__Assigned task__. Which lines in the records below contain the word "este"? Copy each one.

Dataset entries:
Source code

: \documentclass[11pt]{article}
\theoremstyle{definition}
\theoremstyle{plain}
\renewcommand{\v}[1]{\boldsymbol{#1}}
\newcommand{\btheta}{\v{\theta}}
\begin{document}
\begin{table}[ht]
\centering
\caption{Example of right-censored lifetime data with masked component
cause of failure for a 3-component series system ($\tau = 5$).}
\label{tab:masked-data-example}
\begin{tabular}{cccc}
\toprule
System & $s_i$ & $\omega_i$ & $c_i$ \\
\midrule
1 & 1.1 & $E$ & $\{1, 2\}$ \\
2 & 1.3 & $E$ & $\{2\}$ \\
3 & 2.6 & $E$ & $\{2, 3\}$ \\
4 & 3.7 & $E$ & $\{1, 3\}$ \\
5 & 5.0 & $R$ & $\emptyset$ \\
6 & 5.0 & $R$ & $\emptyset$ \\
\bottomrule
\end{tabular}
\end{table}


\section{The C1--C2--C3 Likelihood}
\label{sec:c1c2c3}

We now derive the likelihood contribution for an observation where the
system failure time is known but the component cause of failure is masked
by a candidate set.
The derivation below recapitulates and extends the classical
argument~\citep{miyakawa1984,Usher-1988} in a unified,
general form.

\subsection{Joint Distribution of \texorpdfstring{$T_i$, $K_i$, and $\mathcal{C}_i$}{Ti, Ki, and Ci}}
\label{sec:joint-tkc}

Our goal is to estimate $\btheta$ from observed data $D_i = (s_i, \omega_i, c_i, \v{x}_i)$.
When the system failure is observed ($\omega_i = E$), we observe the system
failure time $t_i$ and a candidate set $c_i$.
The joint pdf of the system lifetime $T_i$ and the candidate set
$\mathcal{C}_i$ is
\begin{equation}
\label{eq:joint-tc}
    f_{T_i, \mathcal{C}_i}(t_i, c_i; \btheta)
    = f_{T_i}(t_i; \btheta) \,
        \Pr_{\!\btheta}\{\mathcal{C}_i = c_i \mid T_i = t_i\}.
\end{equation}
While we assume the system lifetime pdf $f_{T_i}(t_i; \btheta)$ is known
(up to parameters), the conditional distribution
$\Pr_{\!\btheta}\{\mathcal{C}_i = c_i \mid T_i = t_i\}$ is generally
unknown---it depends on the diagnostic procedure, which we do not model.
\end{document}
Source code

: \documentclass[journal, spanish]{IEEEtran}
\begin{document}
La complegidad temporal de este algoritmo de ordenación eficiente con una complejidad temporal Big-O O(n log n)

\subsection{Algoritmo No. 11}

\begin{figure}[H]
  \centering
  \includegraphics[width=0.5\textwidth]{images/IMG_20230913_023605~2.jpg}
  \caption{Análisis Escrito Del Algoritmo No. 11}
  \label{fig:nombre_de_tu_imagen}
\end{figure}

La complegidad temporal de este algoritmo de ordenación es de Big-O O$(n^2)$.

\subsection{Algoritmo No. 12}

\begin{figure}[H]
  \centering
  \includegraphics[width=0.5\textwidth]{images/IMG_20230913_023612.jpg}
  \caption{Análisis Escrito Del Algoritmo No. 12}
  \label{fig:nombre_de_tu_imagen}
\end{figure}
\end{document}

__Response box__.
La complegidad temporal de este algoritmo de ordenación eficiente con una complejidad temporal Big-O O(n log n)
La complegidad temporal de este algoritmo de ordenación es de Big-O O$(n^2)$.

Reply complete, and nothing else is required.